What draws me back to Onkar Kitchen again and again is how closely the food resembles home cooking. Their paranthas, especially the aloo and paneer paranthas, taste uncannily like the ones my mother used to make. Not just in flavour, but in texture: the softness of the dough, the balance of spices, the way the filling feels generous but not heavy. Eating there often triggers memories of sitting at my dining table at home, waiting impatiently while my mother rolled out paranthas, the kitchen filled with warmth and chatter. In those moments, Bangalore feels less distant from where I come from.


Food here is reliable in a way that matters deeply to students and migrants. It is consistent, healthy, and made with care. There is comfort in knowing that the meal will not upset your stomach, that it will feel nourishing rather than experimental. This reliability is often missing in hostel or PG food, where eating becomes more about survival than pleasure. On days when my PG food feels inedible, Onkar Kitchen becomes a refuge, a place where eating feels like an act of care. 


What also makes Onkar Kitchen special is the relationship one builds with the people running it. Uncle and aunty do not remain distant figures behind a counter. Over time, they begin to feel like family. They ask how you are doing, remember what you usually order, and notice when you haven’t come in for a few days. This familiarity mirrors the kind of informal sociality that exists around food in Indian homes, where meals are as much about connection as they are about sustenance. In a city where many migrants feel invisible, this recognition carries emotional weight.

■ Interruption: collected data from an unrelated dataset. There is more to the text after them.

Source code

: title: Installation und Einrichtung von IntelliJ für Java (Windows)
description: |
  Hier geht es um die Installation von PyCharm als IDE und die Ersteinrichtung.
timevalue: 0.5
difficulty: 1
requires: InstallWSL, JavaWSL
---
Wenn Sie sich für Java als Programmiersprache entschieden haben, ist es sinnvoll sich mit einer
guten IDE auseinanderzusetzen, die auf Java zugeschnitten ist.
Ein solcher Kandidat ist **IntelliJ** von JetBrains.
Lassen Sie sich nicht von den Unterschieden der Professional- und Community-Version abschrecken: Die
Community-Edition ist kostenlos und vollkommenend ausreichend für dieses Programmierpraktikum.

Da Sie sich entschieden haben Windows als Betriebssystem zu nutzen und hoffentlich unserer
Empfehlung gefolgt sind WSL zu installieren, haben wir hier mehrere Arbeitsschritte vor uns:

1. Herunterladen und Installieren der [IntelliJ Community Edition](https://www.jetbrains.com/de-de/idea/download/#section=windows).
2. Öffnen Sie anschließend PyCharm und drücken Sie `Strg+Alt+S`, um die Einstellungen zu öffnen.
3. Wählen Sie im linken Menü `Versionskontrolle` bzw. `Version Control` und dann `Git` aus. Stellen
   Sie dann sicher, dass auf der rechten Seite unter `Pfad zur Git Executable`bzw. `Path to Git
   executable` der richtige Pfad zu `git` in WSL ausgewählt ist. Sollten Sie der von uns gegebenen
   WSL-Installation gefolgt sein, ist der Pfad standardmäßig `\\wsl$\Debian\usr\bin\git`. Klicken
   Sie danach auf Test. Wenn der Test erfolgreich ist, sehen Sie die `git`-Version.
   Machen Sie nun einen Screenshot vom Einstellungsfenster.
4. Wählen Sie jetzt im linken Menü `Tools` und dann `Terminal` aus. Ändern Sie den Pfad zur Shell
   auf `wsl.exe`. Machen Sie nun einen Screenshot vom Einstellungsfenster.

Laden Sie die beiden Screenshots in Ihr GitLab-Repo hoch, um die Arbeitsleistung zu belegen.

Bangalore is a city of constant arrivals. Students, IT professionals, gig workers, and artists all bring with them memories of home food from different regions. Yet, public narratives of the city’s food culture often prioritise novelty and consumption over comfort and continuity. Spaces like Onkar Kitchen challenge this narrative. They show how food can function as emotional infrastructure, helping migrants cope with loneliness, stress, and the slow process of making a new city feel livable.


The fact that Onkar Kitchen operates from a home also blurs the boundary between private and public space. Eating there feels less transactional and more intimate. You are not just consuming food; you are temporarily stepping into someone else’s domestic world. This is particularly meaningful in an urban context where homes are often fragmented, involving shared rooms, PGs, and temporary rentals. Onkar Kitchen offers a version of domesticity that migrants can access, even if briefly.


For me, this kitchen has become more than a place to eat. It is where I go when I miss my mother’s cooking, when the city feels overwhelming, or when I simply want a meal that feels honest. It reminds me that while migration involves loss of familiarity, of routine, of home, it also allows for new forms of belonging. Sometimes, belonging is found not in grand gestures, but in a plate of aloo paratha served by people who care.


In mapping food and the city of Bangalore, it is important to pay attention to such spaces. Onkar Kitchen may not feature on food blogs or influencer reels, but it holds a quiet importance in the everyday lives of migrants like me. It represents how the city adapts to its newcomers, and how newcomers, in turn, carve out small pockets of comfort within the city. Onkar Kitchen is a reminder that home is not always a place, it can be a taste, a smell, a familiar face across the table. In a city that is constantly moving, this small kitchen offers stillness. And sometimes, that is exactly what one needs.